Rivelato da uno studio l'impatto dell'aumento di CO2 sul suolo delle foreste tropicali

Una ricerca finanziata dall’UE ha rivelato che con l’aumento delle emissioni di CO2 il suolo delle foreste tropicali probabilmente rilascerà nell’atmosfera una quantità maggiore
del carbonio da esso immagazzinato, all’origine di questo circolo di ritorno positivo si trova la lettiera.
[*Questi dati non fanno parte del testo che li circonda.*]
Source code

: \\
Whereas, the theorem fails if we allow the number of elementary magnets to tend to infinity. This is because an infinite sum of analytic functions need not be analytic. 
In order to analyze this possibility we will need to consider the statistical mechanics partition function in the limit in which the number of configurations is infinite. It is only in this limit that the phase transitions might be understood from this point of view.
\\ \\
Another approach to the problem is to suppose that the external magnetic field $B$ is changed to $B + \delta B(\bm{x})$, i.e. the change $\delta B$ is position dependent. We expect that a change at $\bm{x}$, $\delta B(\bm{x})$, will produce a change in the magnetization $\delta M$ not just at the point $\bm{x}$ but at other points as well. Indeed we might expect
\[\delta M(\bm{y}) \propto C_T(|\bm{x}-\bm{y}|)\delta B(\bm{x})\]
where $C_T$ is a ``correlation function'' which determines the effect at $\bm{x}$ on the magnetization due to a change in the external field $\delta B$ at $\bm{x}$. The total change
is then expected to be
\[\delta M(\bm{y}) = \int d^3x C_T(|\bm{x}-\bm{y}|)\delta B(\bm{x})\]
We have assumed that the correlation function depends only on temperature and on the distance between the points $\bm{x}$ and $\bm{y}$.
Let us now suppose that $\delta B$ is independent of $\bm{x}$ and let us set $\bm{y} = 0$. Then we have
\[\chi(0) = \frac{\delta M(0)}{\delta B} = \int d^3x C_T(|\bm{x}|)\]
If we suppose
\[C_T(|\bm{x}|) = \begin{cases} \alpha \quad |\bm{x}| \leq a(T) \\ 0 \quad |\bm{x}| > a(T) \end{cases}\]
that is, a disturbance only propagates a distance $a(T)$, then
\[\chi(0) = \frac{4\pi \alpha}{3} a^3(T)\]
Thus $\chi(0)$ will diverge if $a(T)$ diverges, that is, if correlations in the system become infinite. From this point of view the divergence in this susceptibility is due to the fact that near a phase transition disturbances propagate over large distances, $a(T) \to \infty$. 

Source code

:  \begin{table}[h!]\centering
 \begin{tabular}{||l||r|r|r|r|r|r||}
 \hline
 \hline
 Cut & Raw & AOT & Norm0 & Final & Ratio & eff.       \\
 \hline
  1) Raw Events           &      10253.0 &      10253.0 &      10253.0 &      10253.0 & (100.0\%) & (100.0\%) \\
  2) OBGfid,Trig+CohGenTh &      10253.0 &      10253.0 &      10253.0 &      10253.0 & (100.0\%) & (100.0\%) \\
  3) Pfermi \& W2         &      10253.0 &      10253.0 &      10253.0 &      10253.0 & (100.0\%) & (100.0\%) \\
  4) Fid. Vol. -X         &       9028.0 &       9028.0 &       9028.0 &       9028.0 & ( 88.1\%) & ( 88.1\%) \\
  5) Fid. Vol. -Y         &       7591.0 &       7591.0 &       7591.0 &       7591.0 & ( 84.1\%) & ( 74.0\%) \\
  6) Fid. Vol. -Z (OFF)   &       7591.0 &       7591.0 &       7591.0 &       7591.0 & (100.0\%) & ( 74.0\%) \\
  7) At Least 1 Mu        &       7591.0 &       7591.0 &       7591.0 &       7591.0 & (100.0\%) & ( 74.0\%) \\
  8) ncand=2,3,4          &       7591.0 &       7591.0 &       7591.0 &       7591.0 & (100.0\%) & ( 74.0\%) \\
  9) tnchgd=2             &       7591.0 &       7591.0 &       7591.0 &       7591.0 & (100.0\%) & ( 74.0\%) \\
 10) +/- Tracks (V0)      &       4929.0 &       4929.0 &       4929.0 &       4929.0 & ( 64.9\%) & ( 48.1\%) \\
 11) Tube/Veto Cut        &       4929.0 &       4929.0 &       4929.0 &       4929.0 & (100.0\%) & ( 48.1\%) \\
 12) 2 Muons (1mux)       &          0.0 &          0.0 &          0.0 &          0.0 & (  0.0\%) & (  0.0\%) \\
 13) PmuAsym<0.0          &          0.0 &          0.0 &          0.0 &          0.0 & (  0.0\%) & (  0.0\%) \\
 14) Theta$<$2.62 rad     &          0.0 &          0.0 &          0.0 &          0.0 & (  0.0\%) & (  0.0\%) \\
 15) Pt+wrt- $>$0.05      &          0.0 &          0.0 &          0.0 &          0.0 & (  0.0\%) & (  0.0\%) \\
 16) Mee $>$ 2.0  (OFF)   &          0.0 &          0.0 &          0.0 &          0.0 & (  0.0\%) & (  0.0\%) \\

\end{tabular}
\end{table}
Probabilmente la quantità di lettiera presente sul suolo delle foreste tropicali in futuro aumenterà per via dei livelli più elevati di CO2, nonché a causa
dell’aumento delle temperature e del cambiamento dei regimi pluviometrici. «Poiché la caduta di lettiera rappresenta un importante flusso di carbonio dalla vegetazione verso il
suolo, le variazioni nell’apporto di lettiera avranno probabilmente conseguenze di vasta portata per la dinamica del carbonio del terreno», spiegano i ricercatori nel loro articolo
pubblicato sulla rivista PLoS One.

«Tali sconvolgimenti nell’equilibrio del carbonio potrebbero rivelarsi particolarmente importanti ai tropici, poiché le foreste tropicali custodiscono quasi il 30% del carbonio
globale del suolo, il che le rende una componente essenziale del ciclo globale del carbonio », aggiungono i ricercatori.

Gli scienziati hanno monitorato per cinque anni i flussi di biossido di carbonio dalla superficie del suolo verso l’atmosfera in alcuni lotti di terreno della foresta tropicale di pianura a
Panama. Ad alcuni di questi terreni è stato regolarmente aggiunto materiale di lettiera, mentre in altri la lettiera è stata rimossa. Questi flussi di CO2, anche noti come
respirazione del suolo, vengono prodotti dalla respirazione delle radici e dalla decomposizione della lettiera e della materia organica del suolo, indotta da funghi, batteri e altri
microrganismi.

«Esistono importanti legami fra i processi che avvengono sopra e sotto la superficie del suolo e occorre comprendere tali legami per poter valutare l’impatto del cambiamento globale e dei
turbamenti provocati dall’uomo sugli ecosistemi naturali», ha commentato l’autore principale dell’articolo, Emma Sayer, dell’Università di Cambridge del Regno Unito e dello
Smithsonian Tropical Research Institute di Panama.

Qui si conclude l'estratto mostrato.